Pero caminar por San Miguel antes de las 5 de la tarde, es para mí una prueba a la que me considero muy poco tolerante, mi cuerpo no fue hecho para el calor seco de 29 grados centígrados, prefiero la parsimonia vespertina, donde la luz del sol ya no tiene la misma intensidad y la iluminación artificial permite a los ojos deleitarse con unas tonalidades contrastantes y hermosas, cual pinturas realistas.
Para llegar al corazón de la ciudad, hay que transitar por las calles llenas de gente, porque los fines de semana, se vuelve un punto de concentración de aventureros, enamorados y simples paseantes, que quieren llegar al mismo lugar, a la hermosa parroquia de San Miguel Arcángel, un ícono representativo a nivel mundial de San Miguel.
En la calle, siempre hay una que otra mojiganga y para mi suerte, me atravieso en el camino de una boda sanmigueleña, con la banda musical a todo lo que da, familiares e improvisados, que como yo tuvieron la fortuna de estar en el momento y lugar preciso, bailando al ritmo de las melodías, para compartir la felicidad de los novios y por supuesto, dos mojigangas, cada una ataviada al estilo de los protagonistas de la boda, parodiando al feliz matrimonio, porque en verdad, destellan felicidad.
Para quienes no están muy familiarizados con estos personajes (las mojigangas), debo comentarle que son una especie de títeres grandes, de 2 metros o más altos, vestidos de personajes a los que se quiere parodiar, los cuales bailan al ritmo de la música y que se han convertido en una tradición en festejos como bodas, festivales populares y hasta celebraciones religiosas. Por cierto, es otra tradición que nos trajeron los españoles, solo que ellos los llamaron Gigantes, hoy en día, en la Pamplonada se lleva a cabo un desfile de los Gigantes
Dejo atrás la boda, porque hay que seguir andando hasta la plaza principal. La calle de San Francisco me lleva hasta el primer portal, donde me recibe un mariachi ofreciéndome unas canciones y una mujer ataviada de todos colores, quien me vende una muñeca de trapo, una verdadera artesanía.
La imagen imponente de la iglesia neogótica, atrae la atención, a penas separada por el jardín y plaza principal, la parroquia de San Miguel Arcángel luce sus mejores galas, iluminada por un tono dorado coronado por un azul intenso de un cielo que recién está intentando apagar al astro rey, quien aún da patadas de ahogado y se resiste a descansar para ceder su lugar a la estrellas.

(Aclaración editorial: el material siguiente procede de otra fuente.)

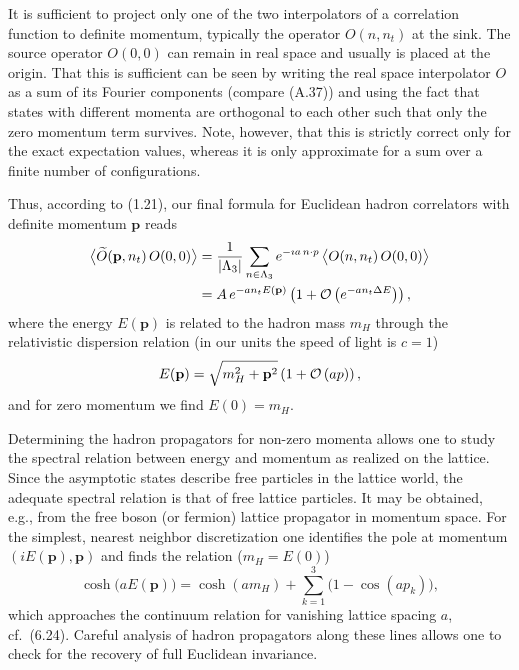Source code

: It is sufficient to project only one of the two interpolators of a correlation
function to definite momentum, typically the operator $O(n, n_t)$ at the sink.
The source operator $O(0, 0)$ can remain in real space and usually is placed at
the origin. That this is sufficient can be seen by writing the real space
interpolator $O$ as a sum of its Fourier components (compare (A.37)) and using
the fact that states with different momenta are orthogonal to each other such
that only the zero momentum term survives. Note, however, that this is strictly
correct only for the exact expectation values, whereas it is only approximate
for a sum over a finite number of configurations.

Thus, according to (1.21), our final formula for Euclidean hadron correlators
with definite momentum $\mathbf{p}$ reads
\begin{equation}
  \begin{split}
    \big\langle \widetilde{O}(\mathbf{p}, n_t)\, O(0, 0) \big\rangle
    &= \frac{1}{|\Lambda_3|}\sum_{n\in\Lambda_3} e^{-\imath a\, n\cdot p}\,
       \big\langle O(n, n_t)\, O(0, 0) \big\rangle \\
    &= A\, e^{-a n_t E(\mathbf{p})}\left( 1 + \order{e^{-a n_t \Delta E}}
       \right),
  \end{split}
\end{equation}
where the energy $E(\mathbf{p})$ is related to the hadron mass $m_H$ through
the relativistic dispersion relation (in our units the speed of light is
$c = 1$)
\begin{equation}
  E(\mathbf{p}) = \sqrt{m_H^2 + \mathbf{p}^2}\left( 1 + \order{ap} \right),
\end{equation}
and for zero momentum we find $E(0) = m_H$.

Determining the hadron propagators for non-zero momenta allows one to study the
spectral relation between energy and momentum as realized on the lattice. Since
the asymptotic states describe free particles in the lattice world, the
adequate spectral relation is that of free lattice particles. It may be
obtained, e.g., from the free boson (or fermion) lattice propagator in momentum
space. For the simplest, nearest neighbor discretization one identifies the
pole at momentum $(iE(\mathbf{p}), \mathbf{p})$ and finds the relation
($m_H = E(0)$)
\begin{equation}
  \cosh\bigl(a E(\mathbf{p})\bigr) = \cosh(a m_H)
    + \sum_{k=1}^{3} \bigl( 1 - \cos(a p_k) \bigr) ,
\end{equation}
which approaches the continuum relation for vanishing lattice spacing $a$, cf.\
(6.24). Careful analysis of hadron propagators along these lines allows one to
check for the recovery of full Euclidean invariance.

Pensar que este palacio sacro, que viéndolo desde su base fuera construido por un albañil de nombre Zeferino Gutiérrez, apoyado tan solo con la fotografía de la catedral de Colonia, suena a historia de esas que terminan con la frase “y vivieron felices por el resto de sus vidas”.
La luz amarilla y las tonalidades rosadas de la cantera, material con el que fue construida, dejan ver unos hermosos destellos dorados con fondo azul, como si fuera una edificación de oro sólido que reacciona a la luz, rebotando un halo angelical.
Al interior, las pinturas sacras y el delicado decorado del piso, adentran al visitante en un ambiente de paz, que en conjunto con la voz baja en la que charlas otros visitantes que me rodean, me permiten reflexionar y levantar una plegaria a Dios, antes de salir de manera muy respetuosa de este santo recinto.
La noche se ha adelantado a mis actividades, la luz natural ya desapareció y debo volver a la casa que renté en una de esas empresas que ofrecen alojamiento y que por cierto, me ha funcionado muy bien.
El camino no es tan largo, pero el aroma de esquites (granos de elote cocidos y preparados con mayonesa, chile piquín, limón y sal) detiene mi andar para pedir un vasito y saciar mi antojo.